This article was first published in the Bruges Group blog, we republish it on UKIP Daily with kind permission.

Would you like to lend to the German government and get paid a grand total of 0.43% a year for 10 years? Or how about lending to the French government and getting 0.73%? Or to the Spanish government at 1.35%? With an annual yield of 1.35% a year, lending to Spain and you are invested for 10 years. Doesn’t sound very good, does it? You won’t get rich at 1.35%.

“JOHN BULL can stand many things but he cannot stand two percent.”

That aphorism, quoted by Walter Bagehot, a 19th-century editor of The Economist, expressed savers’ traditional distaste for very low interest rates.

Who would want to buy bonds at such low rates? Why are the yields so low? And why is it that American 10 year government Treasury bonds yield 2.95%, nearly seven times more than the equivalent German bond? Is America really seven times more risky than Germany?

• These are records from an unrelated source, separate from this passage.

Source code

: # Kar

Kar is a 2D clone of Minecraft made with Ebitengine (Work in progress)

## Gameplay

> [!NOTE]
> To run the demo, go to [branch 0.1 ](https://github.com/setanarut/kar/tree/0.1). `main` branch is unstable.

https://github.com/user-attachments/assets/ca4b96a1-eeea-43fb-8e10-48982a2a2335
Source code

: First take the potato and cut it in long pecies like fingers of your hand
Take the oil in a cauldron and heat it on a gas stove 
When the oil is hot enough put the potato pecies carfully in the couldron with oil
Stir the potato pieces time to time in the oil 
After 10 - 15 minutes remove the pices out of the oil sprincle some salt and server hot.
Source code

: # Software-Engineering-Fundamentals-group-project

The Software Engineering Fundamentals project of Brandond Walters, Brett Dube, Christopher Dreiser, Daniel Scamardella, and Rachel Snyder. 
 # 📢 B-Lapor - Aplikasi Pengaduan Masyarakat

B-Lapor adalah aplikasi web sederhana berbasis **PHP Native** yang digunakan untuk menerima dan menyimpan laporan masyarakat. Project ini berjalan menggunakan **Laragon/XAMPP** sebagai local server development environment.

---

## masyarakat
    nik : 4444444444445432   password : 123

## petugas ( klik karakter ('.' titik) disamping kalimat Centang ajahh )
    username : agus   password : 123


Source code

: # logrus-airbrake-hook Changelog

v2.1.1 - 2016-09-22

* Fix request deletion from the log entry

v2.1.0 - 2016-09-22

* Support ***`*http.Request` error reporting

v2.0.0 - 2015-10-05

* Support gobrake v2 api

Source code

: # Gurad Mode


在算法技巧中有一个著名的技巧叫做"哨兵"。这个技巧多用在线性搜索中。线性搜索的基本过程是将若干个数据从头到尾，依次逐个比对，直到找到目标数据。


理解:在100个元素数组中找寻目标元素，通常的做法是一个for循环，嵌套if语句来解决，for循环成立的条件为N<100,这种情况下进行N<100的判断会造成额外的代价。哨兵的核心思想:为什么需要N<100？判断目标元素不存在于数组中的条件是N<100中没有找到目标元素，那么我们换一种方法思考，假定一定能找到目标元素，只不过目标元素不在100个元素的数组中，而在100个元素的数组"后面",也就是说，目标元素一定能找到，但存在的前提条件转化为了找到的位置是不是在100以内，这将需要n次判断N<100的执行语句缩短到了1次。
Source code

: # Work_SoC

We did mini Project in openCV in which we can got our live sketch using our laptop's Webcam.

It’s pretty obvious, even to a lay-person, that something is wrong. How can Spanish government bonds yield half that of America’s, when the American economy is booming and the Spanish economy is at best stable, and, at worst, just being propped up by low interest rates? Many banks in Spain and Italy are pretty much technically insolvent, as is Deutsche Bank. And there has been a slow drip feed of bankruptcies, the last big one being Banco Populaire that got sold for just one Euro.

And similarly, whilst the hunt for taxes is on in Europe – and it has started to tax businesses in any way it can – the US is talking about lowering taxes. This cannot be good for the European economies.

Indeed, by the ECB’s (European Central Bank) own criteria, the bank is itself technically insolvent, and, “If the ECB were to apply its own rules to the banks in Europe that say bail-in, not bail-out, then by its own supervision rules, the ECB is insolvent and should be shut down.”

So why are yields so low?

The simple answer is that there has been one buyer, one buyer so big it is almost impossible to comprehend: 2.4 trillion Euros! That is, 2,400 billion Euros worth of bonds that have been purchased by the ECB under its QE and asset-buying programme.

This has created a massive shortage of government bonds, quite ironic, given all the government borrowing going on. And because many institutions, like pension funds, have to buy a fixed percentage of government bonds, whether they like it or not, for statutory and regulatory reasons, they have to buy, at whatever price the market is.

Some pension funds have followed the 60% equity and 40% bonds rule, but others, most state pensions, made it 80% bonds and 20% equity.

So yields of government bonds in Europe went down and down and down, and prices of bonds went up and up and up. It was a totally artificial market, propped up by one enormous buyer, using printed money.

And now this is going to stop. The ECB has called time on its 2.4 trillion Euro bond buying programme, as.

The Euro has fallen as markets respond to cautious elements in the ECB’s plan to end quantitative easing this year.

What Mario Draghi, President of the European Central Bank, does not realize is that now there might be no bid for all the government debt being issued. Yields on European government bonds might rise massively and prices go into free fall.

As this starts to happen, it will turn into a cascade and a lot of buyers will be left holding enormous losses as they all try to find a small exit at the same time.

Indeed, this could not really happen at a worst time as there are already massive stresses being created in Europe, particularly by the Italian election. Just last week, Italian government bond yields rose in the 2 year section from 0.5% to 2.5% in a couple of hours. Yields going up 500% in a couple of hours is unheard of.

Today, Draghi might have unleashed a torrent that will implode the euro and with it, the entire European edifice.

Brexit might actually not matter so much, because in the next few years, there will be nothing to exit from.